Phyllis Diller. Gone too soon!

You see how you suck? You suck in comparison to Phyllis.

Seriously. Wasn’t it just a little over a month ago that I posted about Phyllis for Tuesday Tribute’s Surprisingly Still Alive edition? And then yesterday, I was surprised to be surprised to hear of the older-than-toilets-that-flush comedian’s death. Today, instead of posting another tribute to Lady Frizzelda,  I’ll tell you about another time I paid tribute to her. A few years ago, I worked for Foot  Comedy Walking Tours, giving a tour about some famous women of San Francisco called Go West Young Woman!* I had stops for museum magnate Alma Spreckels, dancer Isadora Duncan, topless pioneer Carol Doda, a poisoned-rum-punch slinging bartender pirate by the name Pigeon-Toed Sal and, at The Purple Onion, the spot of her first stand-up routine (at the ridiculously young age of 38), I paid tribute to the old girl herself. Instead of just blathering on about Phyllis’s life, I decided to illustrate the fact that the fast-talking funny gal was famous for spewing out 12 punchlines in about a minute by forcing the tourists to read 12 classic Diller lines from a Foot-brand index card (such as “I put on a peekaboo blouse. He took a peek and booed.” and “Cleaning the house while your children are growing is like shoveling the walk while it’s still snowing.”). I had to encourage them, telling them not to worry…we’re all friends…no one was going to make fun of them…blah di blah di blah.
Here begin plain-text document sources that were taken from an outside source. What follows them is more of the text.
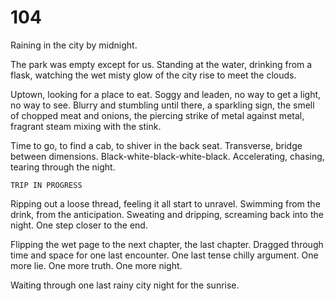 # 104

Raining in the city by midnight.

The park was empty except for us. Standing at the water, drinking from a flask, watching the wet misty glow of the city rise to meet the clouds.

Uptown, looking for a place to eat. Soggy and leaden, no way to get a light, no way to see. Blurry and stumbling until there, a sparkling sign, the smell of chopped meat and onions, the piercing strike of metal against metal, fragrant steam mixing with the stink. 

Time to go, to find a cab, to shiver in the back seat. Transverse, bridge between dimensions. Black-white-black-white-black. Accelerating, chasing, tearing through the night.

`TRIP IN PROGRESS`

Ripping out a loose thread, feeling it all start to unravel. Swimming from the drink, from the anticipation. Sweating and dripping, screaming back into the night. One step closer to the end. 

Flipping the wet page to the next chapter, the last chapter. Dragged through time and space for one last encounter. One last tense chilly argument. One more lie. One more truth. One more night.

Waiting through one last rainy city night for the sunrise.  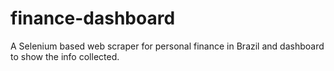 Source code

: # finance-dashboard
A Selenium based web scraper for personal finance in Brazil and dashboard to show the info collected.
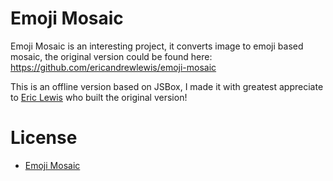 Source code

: # Emoji Mosaic

Emoji Mosaic is an interesting project, it converts image to emoji based mosaic, the original version could be found here: https://github.com/ericandrewlewis/emoji-mosaic

This is an offline version based on JSBox, I made it with greatest appreciate to [Eric Lewis](https://github.com/ericandrewlewis) who built the original version!

# License

- [Emoji Mosaic](https://github.com/ericandrewlewis/emoji-mosaic/blob/master/LICENSE) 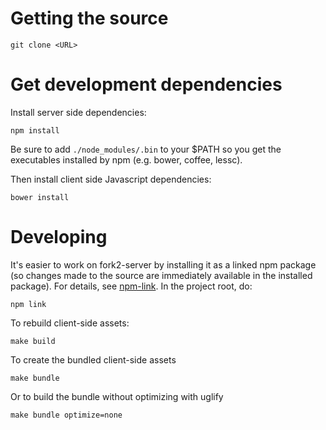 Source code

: # Getting the source

    git clone <URL>

# Get development dependencies

Install server side dependencies:

    npm install

Be sure to add `./node_modules/.bin` to your $PATH so you get the executables installed by npm (e.g. bower, coffee, lessc).

Then install client side Javascript dependencies:

    bower install

# Developing

It's easier to work on fork2-server by installing it as a linked npm package (so changes made to the source are immediately available in the installed package). For details, see [npm-link](https://npmjs.org/doc/cli/npm-link.html). In the project root, do:

    npm link

To rebuild client-side assets:

    make build

To create the bundled client-side assets

    make bundle

Or to build the bundle without optimizing with uglify

    make bundle optimize=none
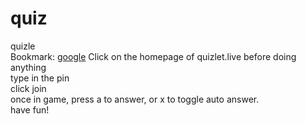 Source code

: # quiz
quizle<br/>
Bookmark: [google](javascript:async%20function%20set%28e%29%7Blet%20t%3D%60https%3A%2F%2Fquizlet.com%2Fwebapi%2F3.8%2Fmultiplayer%2Fgame-instance%3FgameCode%3D%24%7Be.toUpperCase%28%29%7D%60%3Breturn%28await%20%28await%20fetch%28t%29%29.json%28%29%29.gameInstance.itemId%7Dasync%20function%20tdef%28e%29%7Blet%20t%3D%60https%3A%2F%2Fquizlet.com%2F%24%7Be%7D%60%2Cn%3Dawait%20%28await%20fetch%28t%29%29.text%28%29%2Ci%3Dn.split%28%22%3Cscript%22%29%3Bi%3D%28i%3DJSON.parse%28i%3D%28i%3D%28i%3D%28i%3D%28i%3Di%5Bi.length-6%5D%29.split%28%22%2Fscript%3E%22%29%5B0%5D%29.split%28%22QLoad%28%22%29%5B0%5D%29.split%28%27%28function%28%29%7Bwindow.Quizlet%5B%22setPageData%22%5D%20%3D%20%27%29%5B1%5D%29.slice%280%2C-2%29%29%29.termIdToTermsMap%3Blet%5Br%2Co%5D%3D%5B%7B%7D%2C%7B%7D%5D%3Bfor%28let%20a%20of%20Object.values%28i%29%29r%5Ba.word%5D%3Da.definition%2Co%3DObject.fromEntries%28Object.entries%28r%29.map%28e%3D%3Ee.reverse%28%29%29%29%3Breturn%5Br%2Co%5D%7Dfunction%20pin%28%29%7Breturn%20Array.from%28document.querySelectorAll%28%22input%22%29%29.map%28e%3D%3Ee.value%29.join%28%22%22%29%7Dconst%20join%3Ddocument.querySelector%28%22%23LiveGameStudentTarget%20%3E%20div%20%3E%20section%20%3E%20div%20%3E%20form%20%3E%20div.UIDiv.EnterGameCode-button%20%3E%20button%22%29%3Blet%20getWord%3D%28%29%3D%3Edocument.querySelector%28%22div.FormattedText.notranslate.StudentPrompt-text.lang-en%20%3E%20div%22%29.innerText%3Bfunction%20answer%28e%2Ct%29%7Blet%20n%3DgetWord%28%29%3BArray.from%28document.querySelector%28%22.StudentAnswerOptions%22%29.children%29.forEach%28i%3D%3E%7B%28i.innerText%3D%3De%5Bn%5D%7C%7Ci.innerText%3D%3Dt%5Bn%5D%29%26%26i.firstChild.firstChild.click%28%29%7D%29%7Dvar%20en%3D%211%2Cd%3D%211%3Bjoin.onclick%3Dasync%20function%28%29%7Blet%20e%3Dpin%28%29%2C%5Bt%2Cn%5D%3Dawait%20tdef%28await%20set%28e%29%29%3Bwindow.onkeyup%3De%3D%3E%7B%22KeyA%22%3D%3De.code%26%26answer%28t%2Cn%29%2C%22KeyX%22%3D%3De.code%26%26%28en%3D%21en%29%7D%2CsetInterval%28%28%29%3D%3E%7Ben%26%26answer%28t%2Cn%29%7D%2C100%29%7D%2Cdocument.querySelector%28%22%23LiveGameStudentTarget%20%3E%20div%20%3E%20section%20%3E%20div%20%3E%20form%22%29.addEventListener%28%22keyup%22%2Ce%3D%3E%7Bif%28%22Enter%22%3D%3De.code%29%7Bjoin.onclick%28%29%3Breturn%7D%7D%29%3Blet%20ii%3DsetInterval%28%28%29%3D%3E%7Bdocument.querySelector%28%22%23LiveGameStudentTarget%20%3E%20div%20%3E%20div.UIDiv.StudentEndView-content%20%3E%20div.StudentEndView-ranking.should-show%20%3E%20div.UIDiv.StudentEndView-winnerHeader%22%29%3F.innerText%3D%3D%22You%20win%21%22%26%26%28location.reload%28%29%2CclearInterval%28ii%29%29%7D%2C1e3%29%3B)
Click on the homepage of quizlet.live before doing anything<br>
type in the pin<br>
click join<br>
once in game, press a to answer, or x to toggle auto answer. <br/>
have fun!</br>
I timed them. It usually took them about three minutes. I spent the next two minutes making fun of those tourists, telling them in great detail how much they suck in comparison to Phyllis Diller. And they still do, Phyllis. They still do.

*The tour is still there and still funny and fabulous, but someone else is giving it.

Video

Tuesday Tribute: Best Drinking Scene in a Teen Comedy

This scene from John Hughes’ Weird Science deserves a tribute for its epic greatness, but also because, since Gary’s pimp character would not pass modern PC standards, a scene like this would not be made today. So it’s not PC…does that mean that it can’t be EPIC? I don’t think so. Let’s remember one thing–Lisa is magic. She has magic powers. She uses them to outfit herself, Wyatt and Gary in the finest prom wear that the 80s had to offer, but instead of using those magic powers to go on a Ferris-Buelleresque tippy-tappy champagne and foie gras tour of only the cuntiest penthouses in the Chicago skyline, Lisa conjures up pink Cadillac so they can cruise to the South Side and drink Blind-Dog Bourbon at a blues bar straight out of a Jim Croce song. Privileged white boys? In the South Side of Chicago? Hilarity surely will ensue, right? Right. But it mostly comes from the common ground that Gary finds with the malakas at The Kandy Bar. And maybe that was what Lisa was trying to teach Gary. He wasn’t the first one to go crazy for a big set of titties. He wasn’t the only guy in the world to get kneed in the family jewels. It was not just him and Wyatt against the slushie-throwing (no, Glee did not invent that) Robert Downeys of the world. He was not alone. And perhaps that was Lisa’s magic. Or perhaps it’s just a funny scene in a funny movie. Either way, enjoy.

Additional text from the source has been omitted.